It can be easy to take website accessibility for granted. But according to the most recent data from the U.S. Census Bureau, over 19 million U.S. citizens live with a disability that impacts their ability to browse the web and interact successfully with websites. Rather than risk receiving a demand letter from a lawyer or disgruntled member and be forced to respond quickly (and expensively) with a redesigned website, credit unions should ensure their websites are accessible by conducting an ADA compliance audit.
“Every website should be audited for accessibility prior to launch to ensure it was designed and coded properly,” says says Sean Bradley, president and chief technology officer at AudioEye, a technology firm specializing in online accessibility.
“When not coded properly, websites can be difficult or even impossible to fully access by people that rely on assistive technologies or specific need-driven techniques to navigate the digital world. In the same sense that a building must provide certain physical accommodations — ramps, rails, wide doorways, curb cuts and elevators — websites must provide specific accommodations to enable full access. Websites should be designed and developed to accommodate users with diverse abilities in a manner that focuses on user-first, universal design principles.”

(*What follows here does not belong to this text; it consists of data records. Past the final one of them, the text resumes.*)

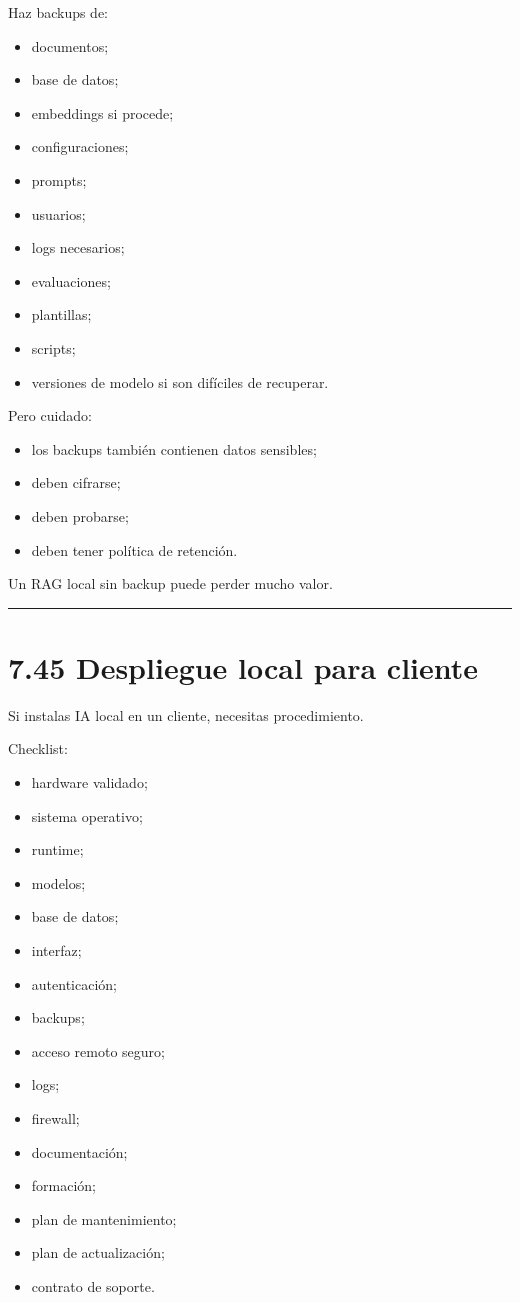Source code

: Haz backups de:

\begin{itemize}
\tightlist
\item
  documentos;
\item
  base de datos;
\item
  embeddings si procede;
\item
  configuraciones;
\item
  prompts;
\item
  usuarios;
\item
  logs necesarios;
\item
  evaluaciones;
\item
  plantillas;
\item
  scripts;
\item
  versiones de modelo si son difíciles de recuperar.
\end{itemize}

Pero cuidado:

\begin{itemize}
\tightlist
\item
  los backups también contienen datos sensibles;
\item
  deben cifrarse;
\item
  deben probarse;
\item
  deben tener política de retención.
\end{itemize}

Un RAG local sin backup puede perder mucho valor.

\begin{center}\rule{0.5\linewidth}{0.5pt}\end{center}

\section{7.45 Despliegue local para
cliente}\label{despliegue-local-para-cliente}

Si instalas IA local en un cliente, necesitas procedimiento.

Checklist:

\begin{itemize}
\tightlist
\item
  hardware validado;
\item
  sistema operativo;
\item
  runtime;
\item
  modelos;
\item
  base de datos;
\item
  interfaz;
\item
  autenticación;
\item
  backups;
\item
  acceso remoto seguro;
\item
  logs;
\item
  firewall;
\item
  documentación;
\item
  formación;
\item
  plan de mantenimiento;
\item
  plan de actualización;
\item
  contrato de soporte.
\end{itemize}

When creating a new website, credit unions need to make sure ADA compliance is a default standard with their web developer. One mistake many companies make when they realize they need a compliance audit after launching their website is to return to their web developer for the audit. Unless the vendor also specializes in auditing for accessibility, many developers simply are not outfitted to do so.
Credit unions should look for web design and development companies that focus on ADA compliance and have a set, automated process. Auditing a website manually takes time, not to mention the process is prone to human error. Automated processes, however, can quickly identify potential issues and provide ongoing monitoring to ensure a website stays accessible no matter what functions are added.
A website audit for ADA accessibility doesn’t necessarily mean changing the overall look of a site. In fact, many required ADA functionality changes might not be noticed by typical website users. However, staying up on ADA requirements helps protect a credit union from legal action and encourages website traffic from a wider audience.